The City Council will hear a request Wednesday to reconsider its decision to allow Salt Lake County to build a minimum security jail, said Mayor Jim Davis.

Davis has publicly expressed his opposition to the jail site but is not a voting member of the City Council unless there is a tie.Meanwhile, 26 residents fighting to keep the jail away from their back yards have enlisted additional help from the Army Corps of Engineers and the Utah Division of Wildlife Resources.

A DWR analyst Monday bolstered the contentions of jail opponents that construction could have a negative effect on Jordan River fish and wildlife habitat.

And jail opponents distributed copies of a November letter by a Corps of Engineers official recommending Salt Lake County not build its jail on the proposed Jordan River oxbow site, about 32nd South and 12th West.

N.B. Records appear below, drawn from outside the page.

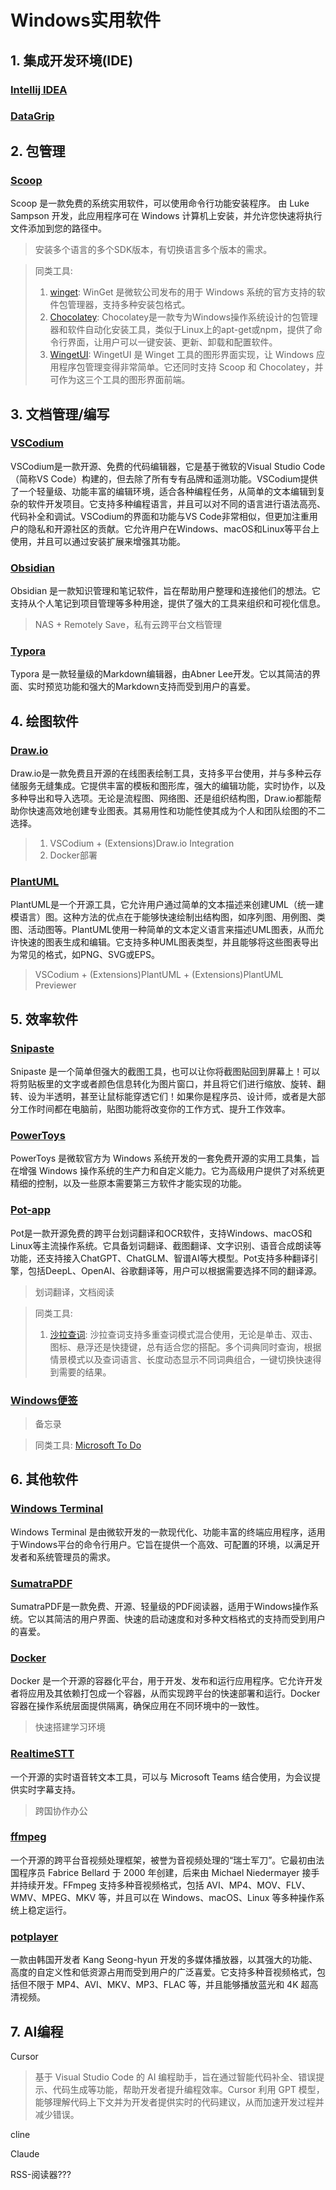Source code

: # Windows实用软件


## 1. 集成开发环境(IDE)
### [Intellij IDEA](https://www.jetbrains.com/idea/)

### [DataGrip](https://www.jetbrains.com/datagrip)



## 2. 包管理

### [Scoop](https://scoop.sh/)
Scoop 是一款免费的系统实用软件，可以使用命令行功能安装程序。 由 Luke Sampson 开发，此应用程序可在 Windows 计算机上安装，并允许您快速将执行文件添加到您的路径中。

> 安装多个语言的多个SDK版本，有切换语言多个版本的需求。

> 同类工具:
> 1. [winget](https://github.com/microsoft/winget-cli): WinGet 是微软公司发布的用于 Windows 系统的官方支持的软件包管理器，支持多种安装包格式。
> 2. [Chocolatey](https://chocolatey.org/): Chocolatey是一款专为Windows操作系统设计的包管理器和软件自动化安装工具，类似于Linux上的apt-get或npm，提供了命令行界面，让用户可以一键安装、更新、卸载和配置软件。
> 3. [WingetUI](https://github.com/marticliment/UniGetUI): WingetUI 是 Winget 工具的图形界面实现，让 Windows 应用程序包管理变得非常简单。它还同时支持 Scoop 和 Chocolatey，并可作为这三个工具的图形界面前端。



## 3. 文档管理/编写

### [VSCodium](https://vscodium.com/)
VSCodium是一款开源、免费的代码编辑器，它是基于微软的Visual Studio Code（简称VS Code）构建的，但去除了所有专有品牌和遥测功能。VSCodium提供了一个轻量级、功能丰富的编辑环境，适合各种编程任务，从简单的文本编辑到复杂的软件开发项目。它支持多种编程语言，并且可以对不同的语言进行语法高亮、代码补全和调试。VSCodium的界面和功能与VS Code非常相似，但更加注重用户的隐私和开源社区的贡献。它允许用户在Windows、macOS和Linux等平台上使用，并且可以通过安装扩展来增强其功能。

### [Obsidian](https://obsidian.md/)
Obsidian 是一款知识管理和笔记软件，旨在帮助用户整理和连接他们的想法。它支持从个人笔记到项目管理等多种用途，提供了强大的工具来组织和可视化信息。

> NAS + Remotely Save，私有云跨平台文档管理

### [Typora](https://typoraio.cn/)
Typora 是一款轻量级的Markdown编辑器，由Abner Lee开发。它以其简洁的界面、实时预览功能和强大的Markdown支持而受到用户的喜爱。




## 4. 绘图软件

### [Draw.io](https://www.drawio.com/)
Draw.io是一款免费且开源的在线图表绘制工具，支持多平台使用，并与多种云存储服务无缝集成。它提供丰富的模板和图形库，强大的编辑功能，实时协作，以及多种导出和导入选项。无论是流程图、网络图、还是组织结构图，Draw.io都能帮助你快速高效地创建专业图表。其易用性和功能性使其成为个人和团队绘图的不二选择。

> 1. VSCodium + (Extensions)Draw.io Integration
> 2. Docker部署

### [PlantUML](https://www.plantuml.com/)
PlantUML是一个开源工具，它允许用户通过简单的文本描述来创建UML（统一建模语言）图。这种方法的优点在于能够快速绘制出结构图，如序列图、用例图、类图、活动图等。PlantUML使用一种简单的文本定义语言来描述UML图表，从而允许快速的图表生成和编辑。它支持多种UML图表类型，并且能够将这些图表导出为常见的格式，如PNG、SVG或EPS。

> VSCodium + (Extensions)PlantUML + (Extensions)PlantUML Previewer




## 5. 效率软件

### [Snipaste](https://zh.snipaste.com/)
Snipaste 是一个简单但强大的截图工具，也可以让你将截图贴回到屏幕上！可以将剪贴板里的文字或者颜色信息转化为图片窗口，并且将它们进行缩放、旋转、翻转、设为半透明，甚至让鼠标能穿透它们！如果你是程序员、设计师，或者是大部分工作时间都在电脑前，贴图功能将改变你的工作方式、提升工作效率。 

### [PowerToys](https://github.com/microsoft/PowerToys)
PowerToys 是微软官方为 Windows 系统开发的一套免费开源的实用工具集，旨在增强 Windows 操作系统的生产力和自定义能力。它为高级用户提供了对系统更精细的控制，以及一些原本需要第三方软件才能实现的功能。


### [Pot-app](https://github.com/pot-app/pot-desktop)
Pot是一款开源免费的跨平台划词翻译和OCR软件，支持Windows、macOS和Linux等主流操作系统。它具备划词翻译、截图翻译、文字识别、语音合成朗读等功能，还支持接入ChatGPT、ChatGLM、智谱AI等大模型。Pot支持多种翻译引擎，包括DeepL、OpenAI、谷歌翻译等，用户可以根据需要选择不同的翻译源。

> 划词翻译，文档阅读

> 同类工具:
> 1. [沙拉查词](https://saladict.crimx.com/): 
    沙拉查词支持多重查词模式混合使用，无论是单击、双击、图标、悬浮还是快捷键，总有适合您的搭配。多个词典同时查询，根据情景模式以及查词语言、长度动态显示不同词典组合，一键切换快速得到需要的结果。

### [Windows便签](https://apps.microsoft.com/detail/9nblggh4qghw?launch=true&mode=full&hl=zh-cn&gl=cn&ocid=bingwebsearch)

> 备忘录

> 同类工具:
> [Microsoft To Do](https://to-do.office.com/tasks/zh-cn/)




## 6. 其他软件

### [Windows Terminal](https://github.com/microsoft/terminal)
Windows Terminal 是由微软开发的一款现代化、功能丰富的终端应用程序，适用于Windows平台的命令行用户。它旨在提供一个高效、可配置的环境，以满足开发者和系统管理员的需求。

### [SumatraPDF](https://www.sumatrapdfreader.org/free-pdf-reader)
SumatraPDF是一款免费、开源、轻量级的PDF阅读器，适用于Windows操作系统。它以其简洁的用户界面、快速的启动速度和对多种文档格式的支持而受到用户的喜爱。

### [Docker](https://www.docker.com/)
Docker 是一个开源的容器化平台，用于开发、发布和运行应用程序。它允许开发者将应用及其依赖打包成一个容器，从而实现跨平台的快速部署和运行。Docker 容器在操作系统层面提供隔离，确保应用在不同环境中的一致性。

> 快速搭建学习环境

### [RealtimeSTT](https://github.com/KoljaB/RealtimeSTT)
一个开源的实时语音转文本工具，可以与 Microsoft Teams 结合使用，为会议提供实时字幕支持。

> 跨国协作办公

### [ffmpeg](https://git.ffmpeg.org/ffmpeg.git)
一个开源的跨平台音视频处理框架，被誉为音视频处理的“瑞士军刀”。它最初由法国程序员 Fabrice Bellard 于 2000 年创建，后来由 Michael Niedermayer 接手并持续开发。FFmpeg 支持多种音视频格式，包括 AVI、MP4、MOV、FLV、WMV、MPEG、MKV 等，并且可以在 Windows、macOS、Linux 等多种操作系统上稳定运行。

### [potplayer](https://apps.microsoft.com/detail/xp8bsbgqw2dks0?hl=zh-cn&gl=cn)
一款由韩国开发者 Kang Seong-hyun 开发的多媒体播放器，以其强大的功能、高度的自定义性和低资源占用而受到用户的广泛喜爱。它支持多种音视频格式，包括但不限于 MP4、AVI、MKV、MP3、FLAC 等，并且能够播放蓝光和 4K 超高清视频。




## 7. AI编程
Cursor
> 基于 Visual Studio Code 的 AI 编程助手，旨在通过智能代码补全、错误提示、代码生成等功能，帮助开发者提升编程效率。Cursor 利用 GPT 模型，能够理解代码上下文并为开发者提供实时的代码建议，从而加速开发过程并减少错误。


cline

Claude

RSS-阅读器???

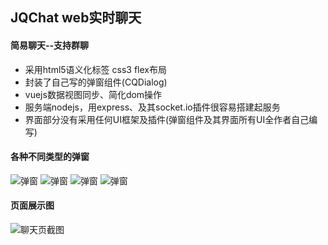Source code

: ## JQChat web实时聊天
#### 简易聊天--支持群聊
* 采用html5语义化标签 css3 flex布局
* 封装了自己写的弹窗组件(CQDialog)
* vuejs数据视图同步、简化dom操作
* 服务端nodejs，用express、及其socket.io插件很容易搭建起服务
* 界面部分没有采用任何UI框架及插件(弹窗组件及其界面所有UI全作者自己编写)

#### 各种不同类型的弹窗
![弹窗](http://ohsmsw5ly.bkt.clouddn.com/image/tc1.jpg)
![弹窗](http://ohsmsw5ly.bkt.clouddn.com/image/tc2.jpg)
![弹窗](http://ohsmsw5ly.bkt.clouddn.com/image/tc3.jpg)
![弹窗](http://ohsmsw5ly.bkt.clouddn.com/image/tc4.jpg)

#### 页面展示图
![聊天页截图](http://ohsmsw5ly.bkt.clouddn.com/image/chat.jpg)
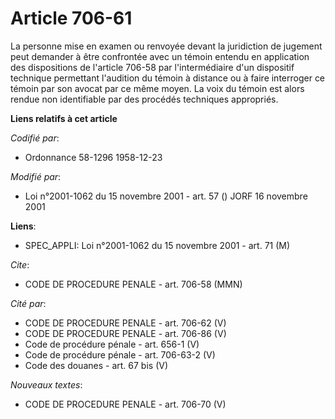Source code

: # Article 706-61

La personne mise en examen ou renvoyée devant la juridiction de jugement peut demander à être confrontée avec un témoin
entendu en application des dispositions de l'article 706-58 par l'intermédiaire d'un dispositif technique permettant
l'audition du témoin à distance ou à faire interroger ce témoin par son avocat par ce même moyen. La voix du témoin est alors
rendue non identifiable par des procédés techniques appropriés.

**Liens relatifs à cet article**

_Codifié par_:

  - Ordonnance 58-1296 1958-12-23

_Modifié par_:

  - Loi n°2001-1062 du 15 novembre 2001 - art. 57 () JORF 16 novembre 2001

**Liens**:

  - SPEC_APPLI: Loi n°2001-1062 du 15 novembre 2001 - art. 71 (M)

_Cite_:

  - CODE DE PROCEDURE PENALE - art. 706-58 (MMN)

_Cité par_:

  - CODE DE PROCEDURE PENALE - art. 706-62 (V)
  - CODE DE PROCEDURE PENALE - art. 706-86 (V)
  - Code de procédure pénale - art. 656-1 (V)
  - Code de procédure pénale - art. 706-63-2 (V)
  - Code des douanes - art. 67 bis (V)

_Nouveaux textes_:

  - CODE DE PROCEDURE PENALE - art. 706-70 (V)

They said the proposed building site was under 4 feet of water during the floods of 1983-84.

According to the letter written by Brooks Carter, chief of the corps' Salt Lake regulatory office, building the jail in the Jordan flood plain will worsen future flooding problems in the area and downstream.

Neighborhood opponents of the minimum-security jail contend the corps' recommendation was never discussed publicly and may not have been adequately considered before Salt Lake County received a permit for the jail.

They have filed an appeal with the city Board of Adjustment, which will meet April 25 to decide if it has jurisdiction to hear the appeal. The county has filed a motion to dismiss the appeal.

Larry Reed, attorney for the residents, admitted that the corps' letter was included in exhibits received by South Salt Lake but said, "no emphasis was directed to it."

"The letter is public information, and if people didn't know about it, it's because they haven't looked at the records," said Lee Colvin of the county's real estate section, to whom Carter sent the letter. "The letter says (the corps) would rather we didn't build the jail there, but no permits are needed as long as we don't fill in any wetland areas."

Carter told the Deseret News that the corps has no jurisdiction and therefore no official position concerning the jail site. But he said he believes building the structure there would be a mistake.

"My vision of a flood plain is where floods occur. It's not a place where we should build cities and houses," he said, adding that the river has changed courses for thousands of years and will likely jeopardize any edifice built there.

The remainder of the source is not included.